Predictive modeling is the practice of creating statistical models to anticipate future behavior. Think Amazon. In a nutshell, data is gathered, integrated, analyzed and used in a varying degree of equations to forecast future probabilities and trends. It allows practitioners to establish patterns and relationships for making better-informed decisions and reducing risks.

The same principle applies to a "biddable" ad marketplace, including search, where keywords, prices and return metrics change dynamically. We all know that when you place a bid, competitor bids hit the market within seconds. What's important to remember is that it really doesn't matter whether those bids are higher or lower at that moment in time. Mutual fund managers don't care; and neither should SEMers. What matters is, if you can bid effectively on the entire portfolio to achieve the level of ROI you desire.

So how do you do that?

Predictive modeling starts with data collection and mining. The old adage that "history repeats itself" holds true to some extent. In order to make better-informed decisions, you need endless quantities of historical data and the ability to analyze multiple metrics. In search, it's terabytes of data such as bids, keywords (the more popular keywords or the head and the more obscure and inexpensive keywords or the tail), match types, time of day/week/month, seasonality, demographics, brand awareness, linguistics and copy, landing pages, geography, etc., etc., etc.

Where the rubber meets the road is how that data is used. In auction marketplaces, there basically are two fundamental factors that affect accurate decision-making: First, the mathematical and statistical formulas used to analyze mounds of data via probability predictions, regression analysis and so forth; second, the analysis--how the multiple variables of data are used to form connections and simulate outcomes.

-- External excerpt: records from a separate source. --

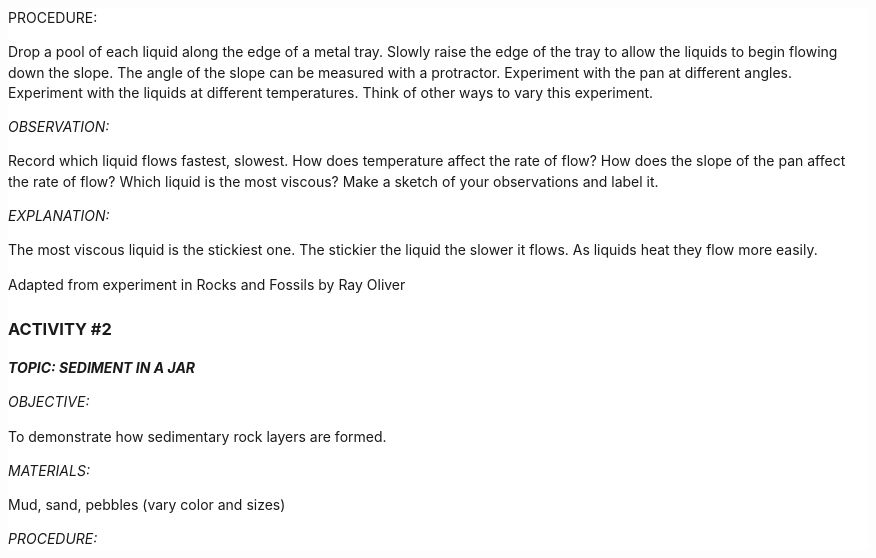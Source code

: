 PROCEDURE:
</i>
</p>
<p>
Drop a pool of each liquid along the edge of a metal tray. Slowly raise the edge of the tray to allow the liquids to begin flowing down the slope. The angle of the slope can be measured with a protractor. Experiment with the pan at different angles. Experiment with the liquids at different temperatures. Think of other ways to vary this experiment.
</p>
<p>
<i>
OBSERVATION:
</i>
</p>
<p>
Record which liquid flows fastest, slowest. How does temperature affect the rate of flow? How does the slope of the pan affect the rate of flow? Which liquid is the most viscous? Make a sketch of your observations and label it.
</p>
<p>
<i>
EXPLANATION:
</i>
</p>
<p>
The most viscous liquid is the stickiest one. The stickier the liquid the slower it flows. As liquids heat they flow more easily.
</p>
<p>
Adapted from experiment in Rocks and Fossils by Ray Oliver
</p>
<h3>
ACTIVITY #2
</h3>
<p>
<b>
<i>
TOPIC: SEDIMENT IN A JAR
</i>
</b>
<br/>
</p>
<p>
<i>
OBJECTIVE:
</i>
</p>
<p>
To demonstrate how sedimentary rock layers are formed.
</p>
<p>
<i>
MATERIALS:
</i>
</p>
<p>
Mud, sand, pebbles (vary color and sizes)
</p>
<p>
<i>
PROCEDURE:
</i>
</p>
<p>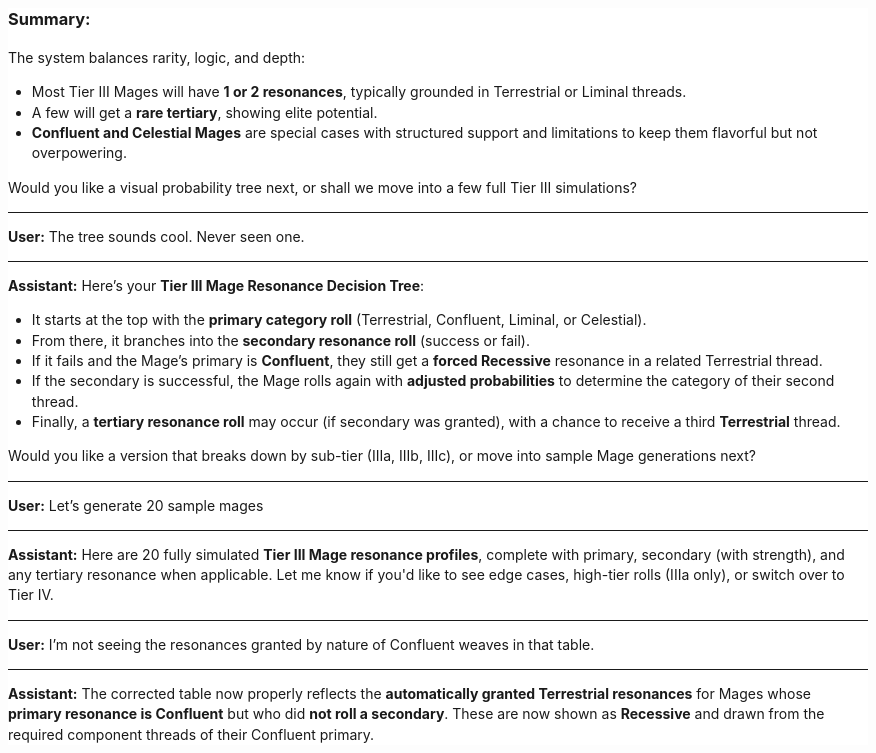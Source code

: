 
### Summary:
The system balances rarity, logic, and depth:
- Most Tier III Mages will have **1 or 2 resonances**, typically grounded in Terrestrial or Liminal threads.
- A few will get a **rare tertiary**, showing elite potential.
- **Confluent and Celestial Mages** are special cases with structured support and limitations to keep them flavorful but not overpowering.

Would you like a visual probability tree next, or shall we move into a few full Tier III simulations?

---

**User:**
The tree sounds cool. Never seen one.

---

**Assistant:**
Here’s your **Tier III Mage Resonance Decision Tree**:

- It starts at the top with the **primary category roll** (Terrestrial, Confluent, Liminal, or Celestial).
- From there, it branches into the **secondary resonance roll** (success or fail).
- If it fails and the Mage’s primary is **Confluent**, they still get a **forced Recessive** resonance in a related Terrestrial thread.
- If the secondary is successful, the Mage rolls again with **adjusted probabilities** to determine the category of their second thread.
- Finally, a **tertiary resonance roll** may occur (if secondary was granted), with a chance to receive a third **Terrestrial** thread.

Would you like a version that breaks down by sub-tier (IIIa, IIIb, IIIc), or move into sample Mage generations next?

---

**User:**
Let’s generate 20 sample mages

---

**Assistant:**
Here are 20 fully simulated **Tier III Mage resonance profiles**, complete with primary, secondary (with strength), and any tertiary resonance when applicable. Let me know if you'd like to see edge cases, high-tier rolls (IIIa only), or switch over to Tier IV.

---

**User:**
I’m not seeing the resonances granted by nature of Confluent weaves in that table.

---

**Assistant:**
The corrected table now properly reflects the **automatically granted Terrestrial resonances** for Mages whose **primary resonance is Confluent** but who did **not roll a secondary**. These are now shown as **Recessive** and drawn from the required component threads of their Confluent primary.
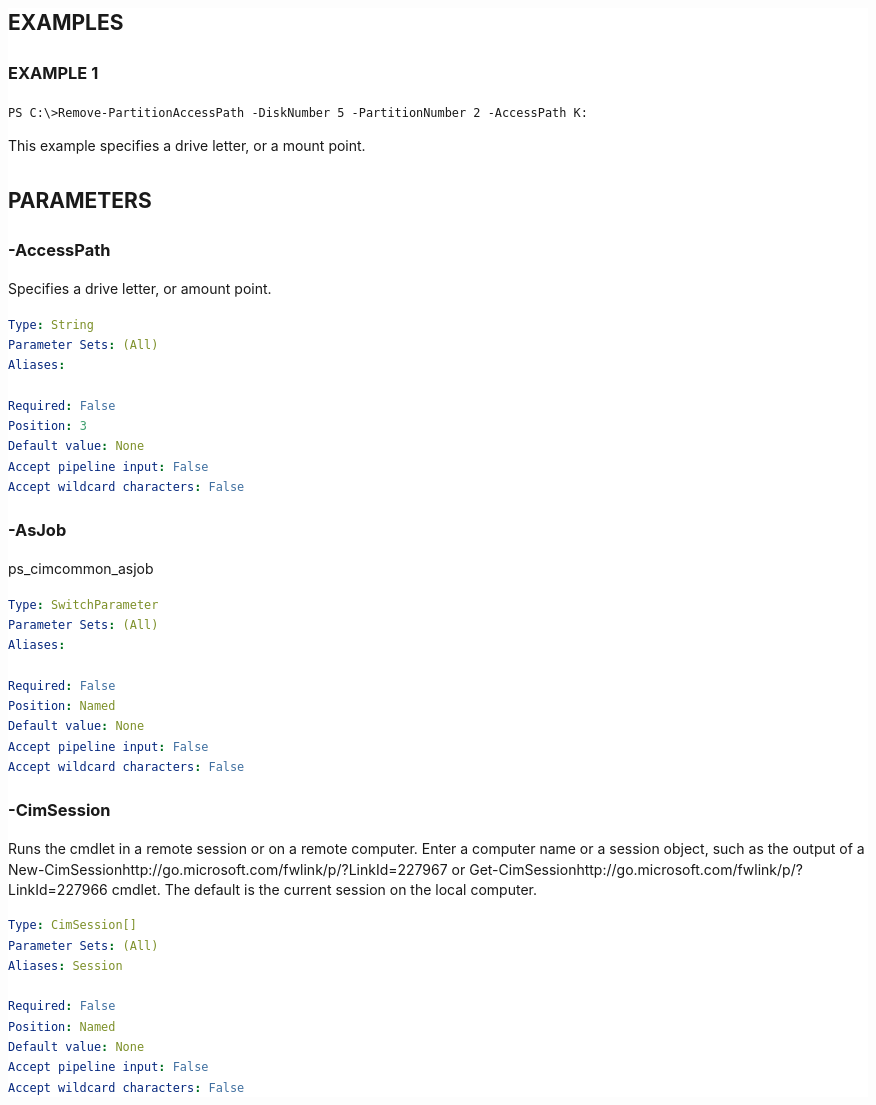 ## EXAMPLES

### EXAMPLE 1
```
PS C:\>Remove-PartitionAccessPath -DiskNumber 5 -PartitionNumber 2 -AccessPath K:
```

This example specifies a drive letter, or a mount point.

## PARAMETERS

### -AccessPath
Specifies a drive letter, or amount point.

```yaml
Type: String
Parameter Sets: (All)
Aliases: 

Required: False
Position: 3
Default value: None
Accept pipeline input: False
Accept wildcard characters: False
```

### -AsJob
ps_cimcommon_asjob

```yaml
Type: SwitchParameter
Parameter Sets: (All)
Aliases: 

Required: False
Position: Named
Default value: None
Accept pipeline input: False
Accept wildcard characters: False
```

### -CimSession
Runs the cmdlet in a remote session or on a remote computer.
Enter a computer name or a session object, such as the output of a New-CimSessionhttp://go.microsoft.com/fwlink/p/?LinkId=227967 or Get-CimSessionhttp://go.microsoft.com/fwlink/p/?LinkId=227966 cmdlet.
The default is the current session on the local computer.

```yaml
Type: CimSession[]
Parameter Sets: (All)
Aliases: Session

Required: False
Position: Named
Default value: None
Accept pipeline input: False
Accept wildcard characters: False
```
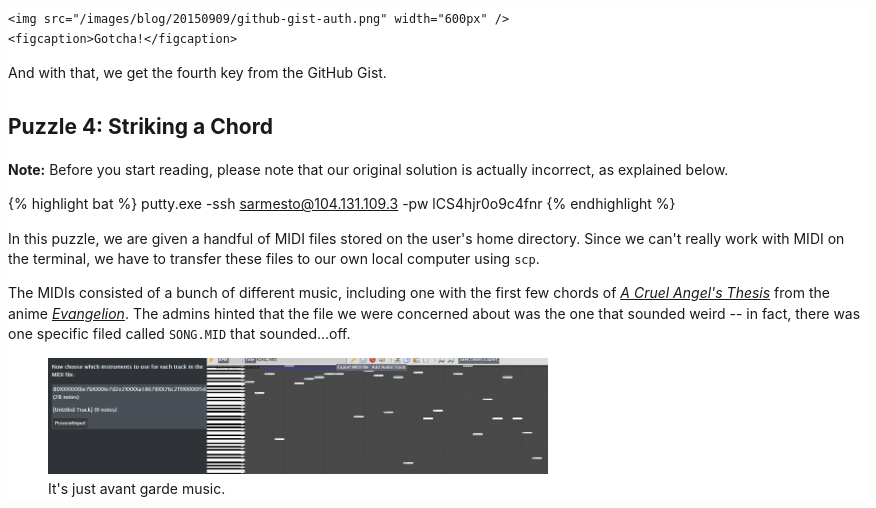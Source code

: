     <img src="/images/blog/20150909/github-gist-auth.png" width="600px" />
    <figcaption>Gotcha!</figcaption>
</figure>

And with that, we get the fourth key from the GitHub Gist.

## Puzzle 4: Striking a Chord

<div class="alert alert-warning" role="alert"><strong>Note:</strong> Before you start reading, please note that our original solution is actually incorrect, as explained below.</div>

{% highlight bat %}
putty.exe -ssh sarmesto@104.131.109.3 -pw lCS4hjr0o9c4fnr
{% endhighlight %}

In this puzzle, we are given a handful of MIDI files stored on the user's home directory. Since we can't really work with MIDI on the terminal, we have to transfer these files to our own local computer using `scp`.

The MIDIs consisted of a bunch of different music, including one with the first few chords of [*A Cruel Angel's Thesis*](https://en.wikipedia.org/wiki/A_Cruel_Angel's_Thesis) from the anime [*Evangelion*](https://en.wikipedia.org/wiki/Neon_Genesis_Evangelion_(anime)). The admins hinted that the file we were concerned about was the one that sounded weird -- in fact, there was one specific filed called `SONG.MID` that sounded...off.

<figure>
    <img src="/images/blog/20150909/music.png" width="500px" />
    <figcaption>It's just avant garde music.</figcaption>
</figure>
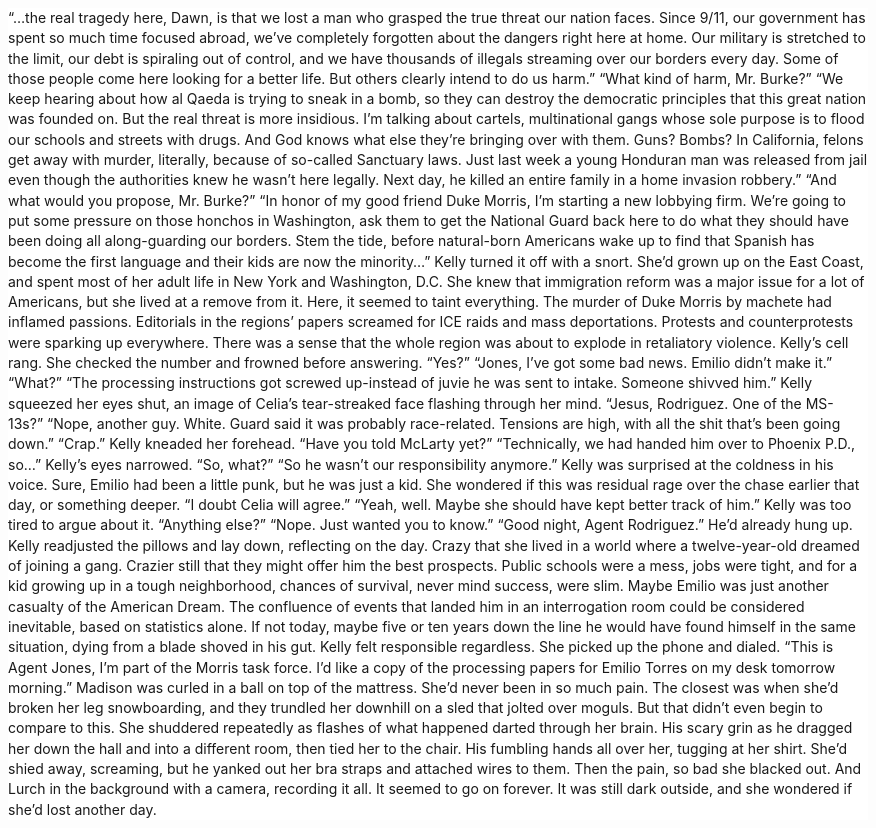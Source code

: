 “…the real tragedy here, Dawn, is that we lost a man who grasped the true threat our nation faces. Since 9/11, our government has spent so much time focused abroad, we’ve completely forgotten about the dangers right here at home. Our military is stretched to the limit, our debt is spiraling out of control, and we have thousands of illegals streaming over our borders every day. Some of those people come here looking for a better life. But others clearly intend to do us harm.”
“What kind of harm, Mr. Burke?”
“We keep hearing about how al Qaeda is trying to sneak in a bomb, so they can destroy the democratic principles that this great nation was founded on. But the real threat is more insidious. I’m talking about cartels, multinational gangs whose sole purpose is to flood our schools and streets with drugs. And God knows what else they’re bringing over with them. Guns? Bombs? In California, felons get away with murder, literally, because of so-called Sanctuary laws. Just last week a young Honduran man was released from jail even though the authorities knew he wasn’t here legally. Next day, he killed an entire family in a home invasion robbery.”
“And what would you propose, Mr. Burke?”
“In honor of my good friend Duke Morris, I’m starting a new lobbying firm. We’re going to put some pressure on those honchos in Washington, ask them to get the National Guard back here to do what they should have been doing all along-guarding our borders. Stem the tide, before natural-born Americans wake up to find that Spanish has become the first language and their kids are now the minority…”
Kelly turned it off with a snort. She’d grown up on the East Coast, and spent most of her adult life in New York and Washington, D.C. She knew that immigration reform was a major issue for a lot of Americans, but she lived at a remove from it. Here, it seemed to taint everything. The murder of Duke Morris by machete had inflamed passions. Editorials in the regions’ papers screamed for ICE raids and mass deportations. Protests and counterprotests were sparking up everywhere. There was a sense that the whole region was about to explode in retaliatory violence.
Kelly’s cell rang. She checked the number and frowned before answering. “Yes?”
“Jones, I’ve got some bad news. Emilio didn’t make it.”
“What?”
“The processing instructions got screwed up-instead of juvie he was sent to intake. Someone shivved him.”
Kelly squeezed her eyes shut, an image of Celia’s tear-streaked face flashing through her mind. “Jesus, Rodriguez. One of the MS-13s?”
“Nope, another guy. White. Guard said it was probably race-related. Tensions are high, with all the shit that’s been going down.”
“Crap.” Kelly kneaded her forehead. “Have you told McLarty yet?”
“Technically, we had handed him over to Phoenix P.D., so…”
Kelly’s eyes narrowed. “So, what?”
“So he wasn’t our responsibility anymore.”
Kelly was surprised at the coldness in his voice. Sure, Emilio had been a little punk, but he was just a kid. She wondered if this was residual rage over the chase earlier that day, or something deeper. “I doubt Celia will agree.”
“Yeah, well. Maybe she should have kept better track of him.”
Kelly was too tired to argue about it. “Anything else?”
“Nope. Just wanted you to know.”
“Good night, Agent Rodriguez.”
He’d already hung up. Kelly readjusted the pillows and lay down, reflecting on the day. Crazy that she lived in a world where a twelve-year-old dreamed of joining a gang. Crazier still that they might offer him the best prospects. Public schools were a mess, jobs were tight, and for a kid growing up in a tough neighborhood, chances of survival, never mind success, were slim. Maybe Emilio was just another casualty of the American Dream. The confluence of events that landed him in an interrogation room could be considered inevitable, based on statistics alone. If not today, maybe five or ten years down the line he would have found himself in the same situation, dying from a blade shoved in his gut.
Kelly felt responsible regardless. She picked up the phone and dialed. “This is Agent Jones, I’m part of the Morris task force. I’d like a copy of the processing papers for Emilio Torres on my desk tomorrow morning.”
Madison was curled in a ball on top of the mattress. She’d never been in so much pain. The closest was when she’d broken her leg snowboarding, and they trundled her downhill on a sled that jolted over moguls. But that didn’t even begin to compare to this.
She shuddered repeatedly as flashes of what happened darted through her brain. His scary grin as he dragged her down the hall and into a different room, then tied her to the chair. His fumbling hands all over her, tugging at her shirt. She’d shied away, screaming, but he yanked out her bra straps and attached wires to them. Then the pain, so bad she blacked out. And Lurch in the background with a camera, recording it all.
It seemed to go on forever. It was still dark outside, and she wondered if she’d lost another day.
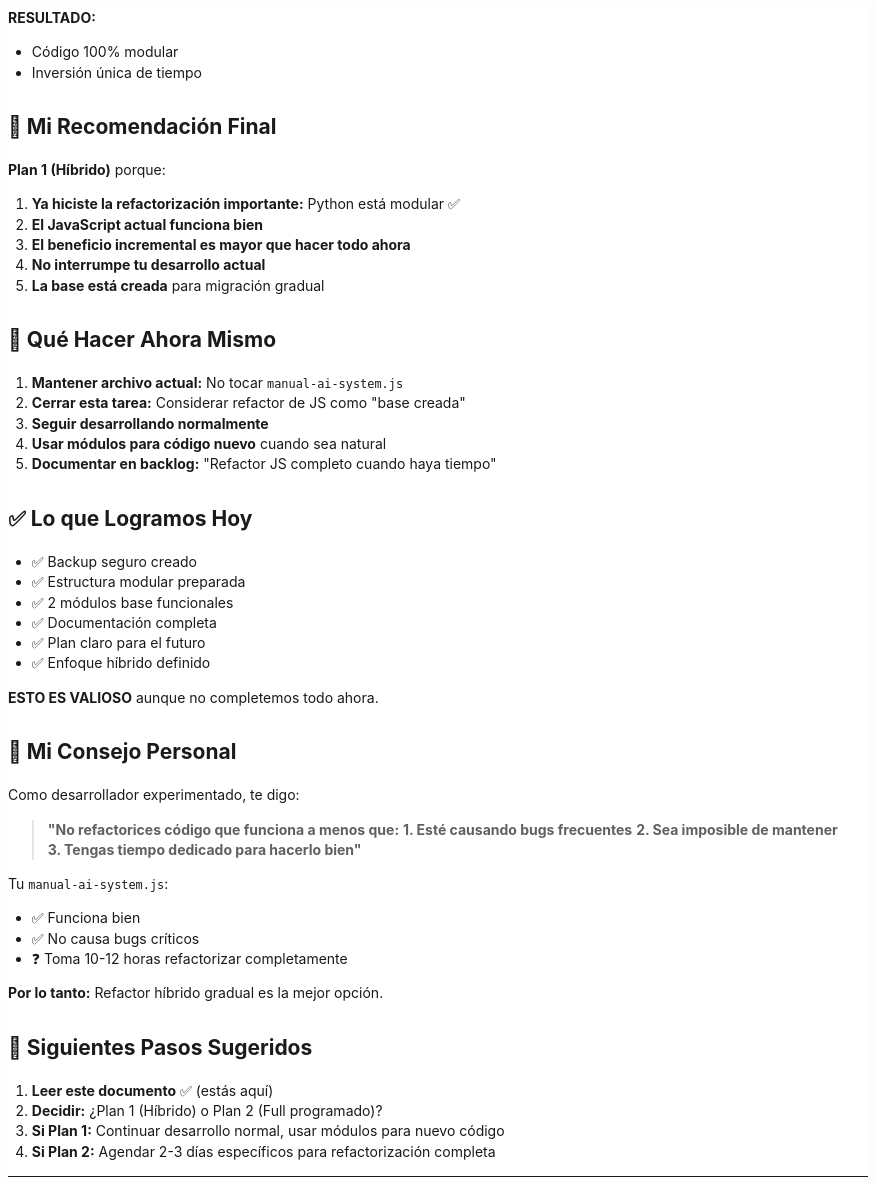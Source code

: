 **RESULTADO:**
- Código 100% modular
- Inversión única de tiempo

## 🎯 Mi Recomendación Final

**Plan 1 (Híbrido)** porque:

1. **Ya hiciste la refactorización importante:** Python está modular ✅
2. **El JavaScript actual funciona bien**
3. **El beneficio incremental es mayor que hacer todo ahora**
4. **No interrumpe tu desarrollo actual**
5. **La base está creada** para migración gradual

## 📝 Qué Hacer Ahora Mismo

1. **Mantener archivo actual:** No tocar `manual-ai-system.js`
2. **Cerrar esta tarea:** Considerar refactor de JS como "base creada"
3. **Seguir desarrollando normalmente**
4. **Usar módulos para código nuevo** cuando sea natural
5. **Documentar en backlog:** "Refactor JS completo cuando haya tiempo"

## ✅ Lo que Logramos Hoy

- ✅ Backup seguro creado
- ✅ Estructura modular preparada
- ✅ 2 módulos base funcionales
- ✅ Documentación completa
- ✅ Plan claro para el futuro
- ✅ Enfoque híbrido definido

**ESTO ES VALIOSO** aunque no completemos todo ahora.

## 💬 Mi Consejo Personal

Como desarrollador experimentado, te digo:

> **"No refactorices código que funciona a menos que:**
> **1. Esté causando bugs frecuentes**
> **2. Sea imposible de mantener**  
> **3. Tengas tiempo dedicado para hacerlo bien"**

Tu `manual-ai-system.js`:
- ✅ Funciona bien
- ✅ No causa bugs críticos  
- ❓ Toma 10-12 horas refactorizar completamente

**Por lo tanto:** Refactor híbrido gradual es la mejor opción.

## 🚀 Siguientes Pasos Sugeridos

1. **Leer este documento** ✅ (estás aquí)
2. **Decidir:** ¿Plan 1 (Híbrido) o Plan 2 (Full programado)?
3. **Si Plan 1:** Continuar desarrollo normal, usar módulos para nuevo código
4. **Si Plan 2:** Agendar 2-3 días específicos para refactorización completa

---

The complex analysis is accomplished with optimization algorithms that allow you to generate "what-if" scenarios and tradeoffs to determine the optimal solution. This level of analysis takes millions and millions of data points, models the expected return on all variations of data, and automatically selects the optimal mix to create a reliable and consistent higher rate of return. As a result, you reduce risk and thus, increase the reliability level for performance.

Next Prediction

Media buyers beware. An "Adsdaq" system is on the way. Take it from mutual fund managers and SEMers, there's more to buying in a biddable marketplace than meets the eye. It's about being able to see into the future.

Google's print ad auction test. EBay building a TV ad exchange. What's next?